Error thrown when calling fit on RFECV of a pipeline with n_jobs=-1 in version 0.20.0
See original GitHub issueDescription
Error thrown when calling fit on RFECV of a pipeline with n_jobs=-1 in version 0.20.0 This wasn’t a problem on version 0.19.2 and previous. It also works when n_jobs in RFECV is not declared or is equal to 1. Why is a pipeline not pickable?
Steps/Code to Reproduce
# Load libraries
import numpy as np
import pandas as pd
import seaborn as sns
from sklearn import linear_model, datasets
from sklearn.model_selection import GridSearchCV
from sklearn import feature_selection
from sklearn import preprocessing
from sklearn.model_selection import StratifiedKFold
from sklearn.ensemble import ExtraTreesRegressor
from sklearn.pipeline import Pipeline
# Load data
iris = sns.load_dataset("iris")
iris.head()
# 1. Instatiate
le = preprocessing.LabelEncoder()
# 2/3. Fit and transform
X = iris.apply(le.fit_transform)
target = X['species']
del X['species']
#Class defining
class PipelineRFE(Pipeline):
def fit(self, X, y=None, **fit_params):
super(PipelineRFE, self).fit(X, y, **fit_params)
self.feature_importances_ = self.steps[-1][-1].feature_importances_
return self
#pipeline
pipe = PipelineRFE([
('std_scaler', preprocessing.StandardScaler()),
("ET", ExtraTreesRegressor(random_state=42, n_estimators=250))
])
# Sets RNG seed to reproduce results
kf = StratifiedKFold(random_state=42)
feature_selector_cv = feature_selection.RFECV(pipe, cv=kf, step=1, scoring="neg_mean_squared_error", n_jobs=-1)
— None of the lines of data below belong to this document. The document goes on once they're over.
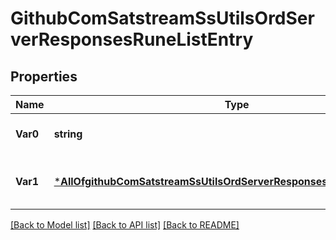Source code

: # GithubComSatstreamSsUtilsOrdServerResponsesRuneListEntry

## Properties
Name | Type | Description | Notes
------------ | ------------- | ------------- | -------------
**Var0** | **string** | The first element is the ID | [optional] [default to null]
**Var1** | [***AllOfgithubComSatstreamSsUtilsOrdServerResponsesRuneListEntryVar1**](AllOfgithubComSatstreamSsUtilsOrdServerResponsesRuneListEntryVar1.md) | The second element is the entry data | [optional] [default to null]

[[Back to Model list]](../README.md#documentation-for-models) [[Back to API list]](../README.md#documentation-for-api-endpoints) [[Back to README]](../README.md)

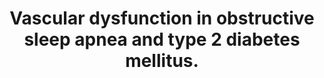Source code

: ---
layout: page
header: no
#
# Content
#
subheadline: "Recent Publication"
title: "Vascular dysfunction in obstructive sleep apnea and type 2 diabetes mellitus.
"
teaser: "Vascular dysfunction in obstructive sleep apnea and type 2 diabetes mellitus.
"
categories: [Publications]
tags: [Cardiology, Sleep Medicine, Diabetes]
---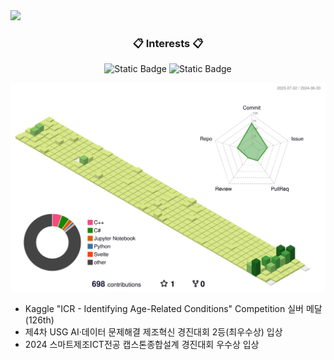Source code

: <img src="https://capsule-render.vercel.app/api?type=waving&color=A3DCBE&height=200&section=header&text=Dev_Ung&fontSize=70&fontColor=FFFFFF&fontAlign=80" />

<h3 align="center">📋 Interests 📋</h3>

<p align="center" display="inline-block">
  <img alt="Static Badge" src="https://img.shields.io/badge/ML-NONE?color=blue">
  <img alt="Static Badge" src="https://img.shields.io/badge/AR-NONE?color=green">
</p>

![](./profile-3d-contrib/profile-green-animate.svg)

- Kaggle "ICR - Identifying Age-Related Conditions" Competition 실버 메달 (126th)
- 제4차 USG AI·데이터 문제해결 제조혁신 경진대회 2등(최우수상) 입상
- 2024 스마트제조ICT전공 캡스톤종합설계 경진대회 우수상 입상
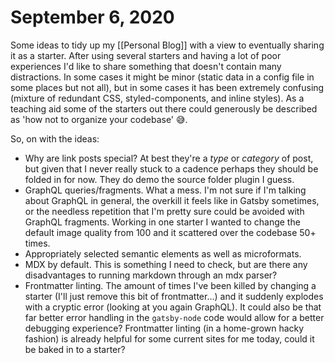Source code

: # September 6, 2020

Some ideas to tidy up my [[Personal Blog]] with a view to eventually sharing it as a starter. After using several starters and having a lot of poor experiences I'd like to share something that doesn't contain many distractions. In some cases it might be minor (static data in a config file in some places but not all), but in some cases it has been extremely confusing (mixture of redundant CSS, styled-components, and inline styles). As a teaching aid some of the starters out there could generously be described as 'how not to organize your codebase' 😅.

So, on with the ideas:

- Why are link posts special? At best they're a _type_ or _category_ of post, but given that I never really stuck to a cadence perhaps they should be folded in for now. They do demo the source folder plugin I guess.
- GraphQL queries/fragments. What a mess. I'm not sure if I'm talking about GraphQL in general, the overkill it feels like in Gatsby sometimes, or the needless repetition that I'm pretty sure could be avoided with GraphQL fragments. Working in one starter I wanted to change the default image quality from 100 and it scattered over the codebase 50+ times.
- Appropriately selected semantic elements as well as microformats.
- MDX by default. This is something I need to check, but are there any disadvantages to running markdown through an mdx parser?
- Frontmatter linting. The amount of times I've been killed by changing a starter (I'll just remove this bit of frontmatter...) and it suddenly explodes with a cryptic error (looking at you again GraphQL). It could also be that far better error handling in the `gatsby-node` code would allow for a better debugging experience? Frontmatter linting (in a home-grown hacky fashion) is already helpful for some current sites for me today, could it be baked in to a starter?
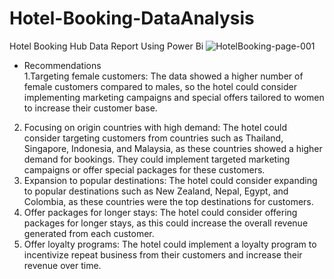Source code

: # Hotel-Booking-DataAnalysis
Hotel Booking Hub Data Report Using Power Bi
![HotelBooking-page-001](https://user-images.githubusercontent.com/104430994/173190825-9f75f671-e581-45ed-bb72-1fde93dcc4cb.jpg)

* Recommendations <br/>
1.Targeting female customers: The data showed a higher number of female customers compared to males, so the hotel could consider implementing marketing campaigns and special offers tailored to women to increase their customer base. <br/>
2. Focusing on origin countries with high demand: The hotel could consider targeting customers from countries such as Thailand, Singapore, Indonesia, and Malaysia, as these countries showed a higher demand for bookings. They could implement targeted marketing campaigns or offer special packages for these customers.<br/>
3. Expansion to popular destinations: The hotel could consider expanding to popular destinations such as New Zealand, Nepal, Egypt, and Colombia, as these countries were the top destinations for customers.<br/>
4. Offer packages for longer stays: The hotel could consider offering packages for longer stays, as this could increase the overall revenue generated from each customer.<br/>
5. Offer loyalty programs: The hotel could implement a loyalty program to incentivize repeat business from their customers and increase their revenue over time.<br/>
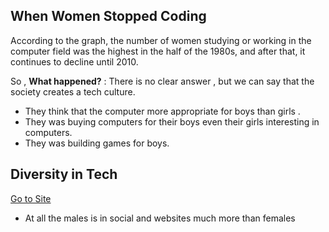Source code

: ## When Women Stopped Coding

According to the graph, the number of women studying or working in the computer field was the highest in the half of the 1980s, and after that, it continues to decline until 2010.


So , **What happened?** : There is no clear answer , but we can say that the society creates a tech culture.
- They think that the computer more appropriate for boys than girls . 
- They was buying computers for their boys even their girls interesting in computers.
- They was building games for boys.


## Diversity in Tech 
[Go to Site](https://informationisbeautiful.net/visualizations/diversity-in-tech/)

- At all the males is in social and websites much more than females
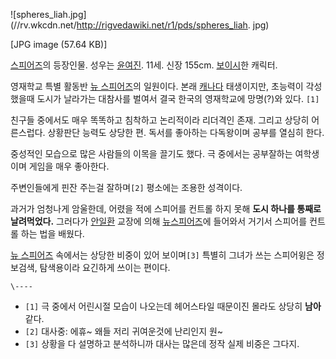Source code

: ![spheres_liah.jpg](//rv.wkcdn.net/http://rigvedawiki.net/r1/pds/spheres_liah.
jpg)

[JPG image (57.64 KB)]

[스피어즈](%EC%8A%A4%ED%94%BC%EC%96%B4%EC%A6%88.md)의 등장인물. 성우는
[윤여진](%EC%9C%A4%EC%97%AC%EC%A7%84.md). 11세. 신장 155cm.
[보이시](%EB%B3%B4%EC%9D%B4%EC%8B%9C.md)한 캐릭터.

영재학교 특별 활동반 [뉴 스피어즈](%EB%89%B4%20%EC%8A%A4%ED%94%BC%EC%96%B4%EC%A6%88.md)의
일원이다. 본래 [캐나다](%EC%BA%90%EB%82%98%EB%8B%A4.md) 태생이지만, 초능력이 각성 했을때 도시가 날라가는
대참사를 벌여서 결국 한국의 영재학교에 망명(?)와 있다. `[1]`

친구들 중에서도 매우 똑똑하고 침착하고 논리적이라 리더격인 존재. 그리고 상당히 어른스럽다. 상황판단 능력도 상당한 편. 독서를 좋아하는
다독왕이며 공부를 열심히 한다.

중성적인 모습으로 많은 사람들의 이목을 끌기도 했다. 극 중에서는 공부잘하는 여학생이며 게임을 매우 좋아한다.

주변인들에게 핀잔 주는걸 잘하며`[2]` 평소에는 조용한 성격이다.

과거가 엄청나게 암울한데, 어렸을 적에 스피어를 컨트롤 하지 못해 **도시 하나를 통째로 날려먹었다.** 그러다가
[안일환](%EC%95%88%EC%9D%BC%ED%99%98.md) 교장에 의해 [뉴스피어즈](%EB%89%B4%20%EC%8A%A4%ED%94%BC%EC%96%B4%EC%A6%88.md)에 들어와서 거기서 스피어를
컨트롤 하는 법을 배웠다.

[뉴 스피어즈](%EB%89%B4%20%EC%8A%A4%ED%94%BC%EC%96%B4%EC%A6%88.md) 속에서는 상당한 비중이
있어 보이며`[3]` 특별히 그녀가 쓰는 스피어윙은 정보검색, 탐색용이라 요긴하게 쓰이는 편이다.

`\----`

  * `[1]` 극 중에서 어린시절 모습이 나오는데 헤어스타일 때문이진 몰라도 상당히 **남아** 같다.
  * `[2]` 대사중: 에휴~ 왜들 저리 귀여운것에 난리인지 원~
  * `[3]` 상황을 다 설명하고 분석하니까 대사는 많은데 정작 실제 비중은 그다지.

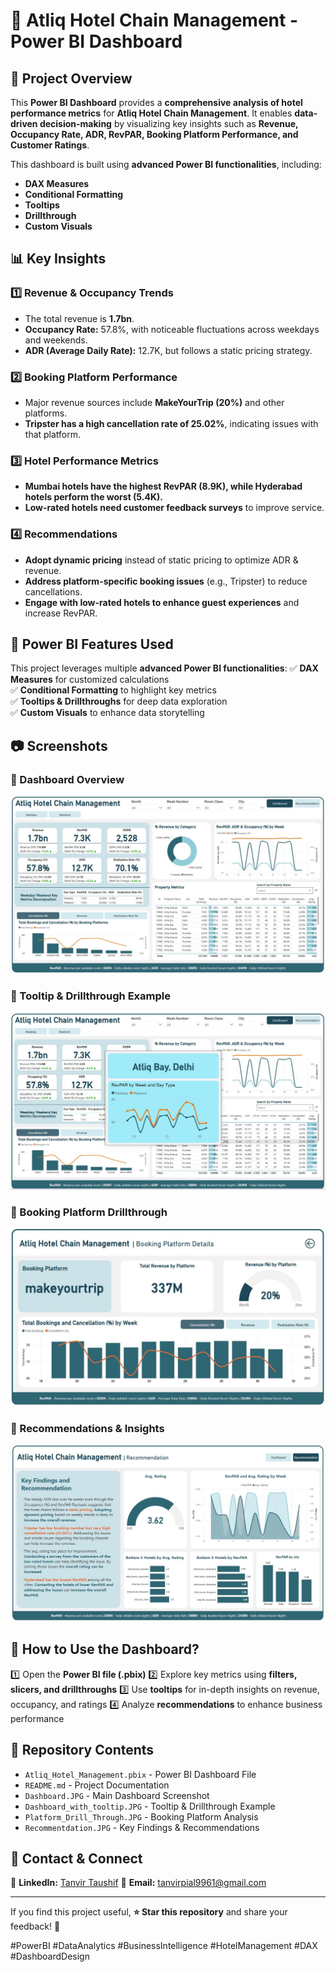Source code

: # 🏨 Atliq Hotel Chain Management - Power BI Dashboard

## 📌 Project Overview
This **Power BI Dashboard** provides a **comprehensive analysis of hotel performance metrics** for **Atliq Hotel Chain Management**. It enables **data-driven decision-making** by visualizing key insights such as **Revenue, Occupancy Rate, ADR, RevPAR, Booking Platform Performance, and Customer Ratings**.

This dashboard is built using **advanced Power BI functionalities**, including:
- **DAX Measures**
- **Conditional Formatting**
- **Tooltips**
- **Drillthrough**
- **Custom Visuals**

## 📊 Key Insights
### 1️⃣ **Revenue & Occupancy Trends**
   - The total revenue is **1.7bn**.
   - **Occupancy Rate:** 57.8%, with noticeable fluctuations across weekdays and weekends.
   - **ADR (Average Daily Rate):** 12.7K, but follows a static pricing strategy.

### 2️⃣ **Booking Platform Performance**
   - Major revenue sources include **MakeYourTrip (20%)** and other platforms.
   - **Tripster has a high cancellation rate of 25.02%**, indicating issues with that platform.

### 3️⃣ **Hotel Performance Metrics**
   - **Mumbai hotels have the highest RevPAR (8.9K), while Hyderabad hotels perform the worst (5.4K).**
   - **Low-rated hotels need customer feedback surveys** to improve service.

### 4️⃣ **Recommendations**
   - **Adopt dynamic pricing** instead of static pricing to optimize ADR & revenue.
   - **Address platform-specific booking issues** (e.g., Tripster) to reduce cancellations.
   - **Engage with low-rated hotels to enhance guest experiences** and increase RevPAR.

## 🔧 Power BI Features Used
This project leverages multiple **advanced Power BI functionalities**:
✅ **DAX Measures** for customized calculations  
✅ **Conditional Formatting** to highlight key metrics  
✅ **Tooltips & Drillthroughs** for deep data exploration  
✅ **Custom Visuals** to enhance data storytelling  

## 📷 Screenshots

### 🔹 Dashboard Overview
![Dashboard](Images/Dashboard.JPG)

### 🔹 Tooltip & Drillthrough Example
![Tooltip](Images/Dashboard_with_tooltip.JPG)

### 🔹 Booking Platform Drillthrough
![Platform](Images/Platform%20Drill%20Through.JPG)

### 🔹 Recommendations & Insights
![Recommendation](Images/Recommentdation.JPG)


## 🚀 How to Use the Dashboard?
1️⃣ Open the **Power BI file (.pbix)**
2️⃣ Explore key metrics using **filters, slicers, and drillthroughs**
3️⃣ Use **tooltips** for in-depth insights on revenue, occupancy, and ratings
4️⃣ Analyze **recommendations** to enhance business performance

## 📌 Repository Contents
- `Atliq_Hotel_Management.pbix` - Power BI Dashboard File
- `README.md` - Project Documentation
- `Dashboard.JPG` - Main Dashboard Screenshot
- `Dashboard_with_tooltip.JPG` - Tooltip & Drillthrough Example
- `Platform_Drill_Through.JPG` - Booking Platform Analysis
- `Recommentdation.JPG` - Key Findings & Recommendations

## 📩 Contact & Connect
🔗 **LinkedIn:** [Tanvir Taushif](https://www.linkedin.com/in/tanvir-taushif-751044204/)
📧 **Email:** tanvirpial9961@gmail.com  

---

If you find this project useful, **⭐ Star this repository** and share your feedback! 🚀  

#PowerBI #DataAnalytics #BusinessIntelligence #HotelManagement #DAX #DashboardDesign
feature_selector_cv.fit(X, target)
selected_features = X.columns.values[feature_selector_cv.support_].tolist()
print(selected_features)
Expected Results
No error is thrown. Prints selected_features.
Actual Results
No handlers could be found for logger "concurrent.futures"
---------------------------------------------------------------------------
BrokenProcessPool Traceback (most recent call last)
<ipython-input-11-676fd87a9b51> in <module>()
10
11 feature_selector_cv = feature_selection.RFECV(pipe, cv=10, step=1, scoring="neg_mean_squared_error", n_jobs=-1)
---> 12 feature_selector_cv.fit(X, target)
/Library/Frameworks/Python.framework/Versions/2.7/lib/python2.7/site-packages/sklearn/feature_selection/rfe.pyc in fit(self, X, y, groups)
510 scores = parallel(
511 func(rfe, self.estimator, X, y, train, test, scorer)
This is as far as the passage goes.